Flexibilidade no trabalho: uma realidade na próxima década

O ano de 2020 já é considerado um marco. Uma nova década, novos anos 20, que tanto marcaram o século passado. A expectativa é só uma: revolução. Revolução no campo das necessidades ambientais, da alimentação, da tecnologia, das relações, das pesquisas científicas. Por fim, uma transformação que tende a trazer mais flexibilidade no trabalho. 

Acima de tudo, diversas pesquisas estão sendo desenvolvidas para provar que a grande tendência para as carreiras pode ser definida com uma palavra: flexibilidade.
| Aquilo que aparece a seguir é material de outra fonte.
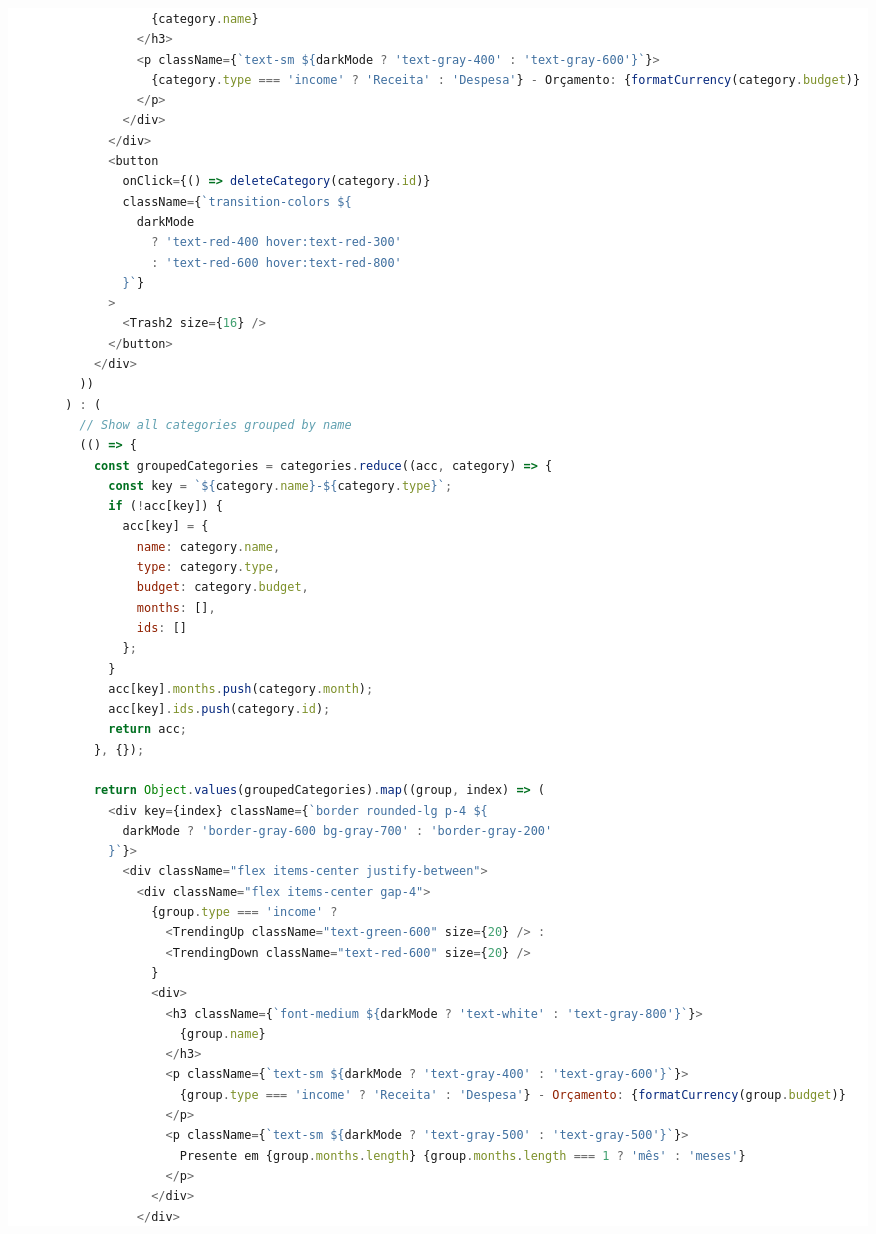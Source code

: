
 ```javascript
                    {category.name}
                  </h3>
                  <p className={`text-sm ${darkMode ? 'text-gray-400' : 'text-gray-600'}`}>
                    {category.type === 'income' ? 'Receita' : 'Despesa'} - Orçamento: {formatCurrency(category.budget)}
                  </p>
                </div>
              </div>
              <button
                onClick={() => deleteCategory(category.id)}
                className={`transition-colors ${
                  darkMode 
                    ? 'text-red-400 hover:text-red-300' 
                    : 'text-red-600 hover:text-red-800'
                }`}
              >
                <Trash2 size={16} />
              </button>
            </div>
          ))
        ) : (
          // Show all categories grouped by name
          (() => {
            const groupedCategories = categories.reduce((acc, category) => {
              const key = `${category.name}-${category.type}`;
              if (!acc[key]) {
                acc[key] = {
                  name: category.name,
                  type: category.type,
                  budget: category.budget,
                  months: [],
                  ids: []
                };
              }
              acc[key].months.push(category.month);
              acc[key].ids.push(category.id);
              return acc;
            }, {});

            return Object.values(groupedCategories).map((group, index) => (
              <div key={index} className={`border rounded-lg p-4 ${
                darkMode ? 'border-gray-600 bg-gray-700' : 'border-gray-200'
              }`}>
                <div className="flex items-center justify-between">
                  <div className="flex items-center gap-4">
                    {group.type === 'income' ? 
                      <TrendingUp className="text-green-600" size={20} /> : 
                      <TrendingDown className="text-red-600" size={20} />
                    }
                    <div>
                      <h3 className={`font-medium ${darkMode ? 'text-white' : 'text-gray-800'}`}>
                        {group.name}
                      </h3>
                      <p className={`text-sm ${darkMode ? 'text-gray-400' : 'text-gray-600'}`}>
                        {group.type === 'income' ? 'Receita' : 'Despesa'} - Orçamento: {formatCurrency(group.budget)}
                      </p>
                      <p className={`text-sm ${darkMode ? 'text-gray-500' : 'text-gray-500'}`}>
                        Presente em {group.months.length} {group.months.length === 1 ? 'mês' : 'meses'}
                      </p>
                    </div>
                  </div>
```
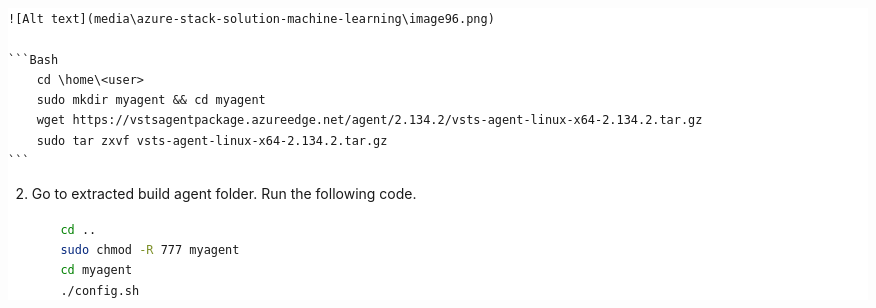     ![Alt text](media\azure-stack-solution-machine-learning\image96.png)

    ```Bash  
        cd \home\<user>
        sudo mkdir myagent && cd myagent
        wget https://vstsagentpackage.azureedge.net/agent/2.134.2/vsts-agent-linux-x64-2.134.2.tar.gz
        sudo tar zxvf vsts-agent-linux-x64-2.134.2.tar.gz
    ```

2.  Go to extracted build agent folder. Run the following code.

    ```Bash  
        cd ..
        sudo chmod -R 777 myagent
        cd myagent
        ./config.sh
    ```
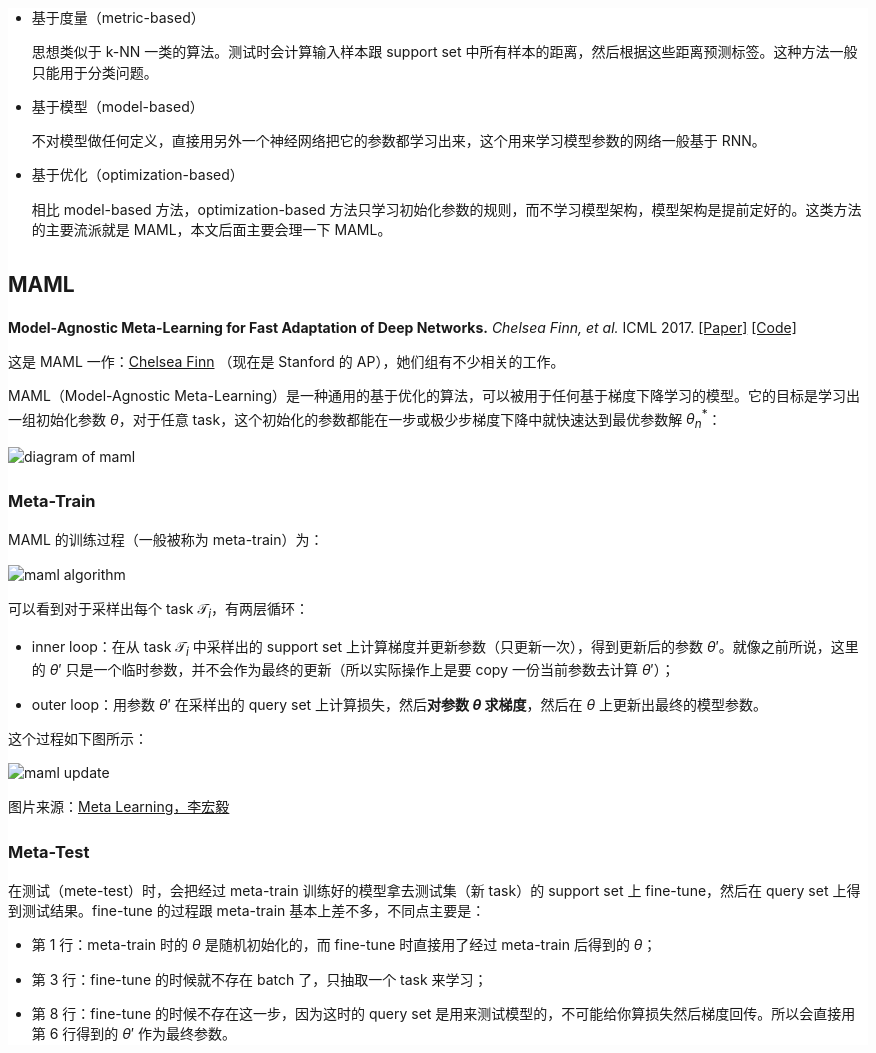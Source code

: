- 基于度量（metric-based）

  思想类似于 k-NN 一类的算法。测试时会计算输入样本跟 support set 中所有样本的距离，然后根据这些距离预测标签。这种方法一般只能用于分类问题。

- 基于模型（model-based）

  不对模型做任何定义，直接用另外一个神经网络把它的参数都学习出来，这个用来学习模型参数的网络一般基于 RNN。

- 基于优化（optimization-based）

  相比 model-based 方法，optimization-based 方法只学习初始化参数的规则，而不学习模型架构，模型架构是提前定好的。这类方法的主要流派就是 MAML，本文后面主要会理一下 MAML。


## MAML

**Model-Agnostic Meta-Learning for Fast Adaptation of Deep Networks.** *Chelsea Finn, et al.* ICML 2017. [[Paper]](https://arxiv.org/pdf/1703.03400.pdf) [[Code]](https://github.com/cbfinn/maml) 

这是 MAML 一作：[Chelsea Finn](https://ai.stanford.edu/~cbfinn/) （现在是 Stanford 的 AP），她们组有不少相关的工作。

MAML（Model-Agnostic Meta-Learning）是一种通用的基于优化的算法，可以被用于任何基于梯度下降学习的模型。它的目标是学习出一组初始化参数 $\theta$，对于任意 task，这个初始化的参数都能在一步或极少步梯度下降中就快速达到最优参数解 $\theta_n^*$：

<img src="/img/in-post/2020-08-05/maml-diagram.png" width="450px" alt="diagram of maml" />


### Meta-Train

MAML 的训练过程（一般被称为 meta-train）为：

<img src="/img/in-post/2020-08-05/maml-alg.png" width="600px" alt="maml algorithm" />

可以看到对于采样出每个 task $\mathcal{T}_i$，有两层循环：

- inner loop：在从 task $\mathcal{T}_i$ 中采样出的 support set 上计算梯度并更新参数（只更新一次），得到更新后的参数 $\theta'$。就像之前所说，这里的 $\theta'$ 只是一个临时参数，并不会作为最终的更新（所以实际操作上是要 copy 一份当前参数去计算 $\theta'$）；

- outer loop：用参数 $\theta'$ 在采样出的 query set 上计算损失，然后**对参数 $\theta$ 求梯度**，然后在 $\theta$ 上更新出最终的模型参数。

这个过程如下图所示：

<img src="/img/in-post/2020-08-05/maml-update.png" width="300px" alt="maml update" />

<p class="desc">图片来源：<a href="https://speech.ee.ntu.edu.tw/~tlkagk/courses/ML_2019/Lecture/Meta1%20(v6).pdf" target="_blank">Meta Learning，李宏毅</a></p>



### Meta-Test

在测试（mete-test）时，会把经过 meta-train 训练好的模型拿去测试集（新 task）的 support set 上 fine-tune，然后在 query set 上得到测试结果。fine-tune 的过程跟 meta-train 基本上差不多，不同点主要是：

- 第 1 行：meta-train 时的 $\theta$ 是随机初始化的，而 fine-tune 时直接用了经过 meta-train 后得到的 $\theta$；

- 第 3 行：fine-tune 的时候就不存在 batch 了，只抽取一个 task 来学习；

- 第 8 行：fine-tune 的时候不存在这一步，因为这时的 query set 是用来测试模型的，不可能给你算损失然后梯度回传。所以会直接用第 6 行得到的 $\theta'$ 作为最终参数。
Recentemente, a consultoria Mercer realizou uma Pesquisa de Tendências de Talentos Globais, cujo principal tema é a flexibilidade permanente. De acordo com o estudo, o termo designa os trabalhos flexíveis que incorporam um estilo de vida digital e fluido. 

A próxima década deve trazer uma realidade de trabalho muito mais tranquila. Isto por meio do nomadismo digital, dos espaços chamados de coworking e o home office. Estes, pelo que tudo indica, passarão a ser adotados com maior intensidade. No Brasil e no mundo.

Independentemente de pesquisas, é fácil saber a razão desse movimento. As empresas, coordenadas por dirigentes com novas mentalidades, perceberam que os funcionários são mais felizes quando não precisam perder horas em congestionamentos, usando transportes públicos lotados. Com a flexibilidade, a qualidade de vida melhora e a produtividade, consequentemente, aumenta. 

Na palestra abaixo, o psicólogo Shawn Achor fala sobre como a felicidade influencia na nossa capacidade de produção:

O CAMINHO

Os desafios para a implementação envolvem a supervisão das atividades. Além disso, depende também da  organização de prioridades, a atenção às cargas horárias e a relação entre as equipes. Segundo apontamento do Linkedin, pelo menos metade dos profissionais dos Estados Unidos trabalha em casa de vez em quando.

Como prova de que a prática traz bons resultados, um levantamento feito pela ADP, especialista em soluções de gestão financeira, apontou que os trabalhadores virtuais tem um engajamento maior que aqueles tradicionais. Em resumo, o percentual é de 29% contra 18%.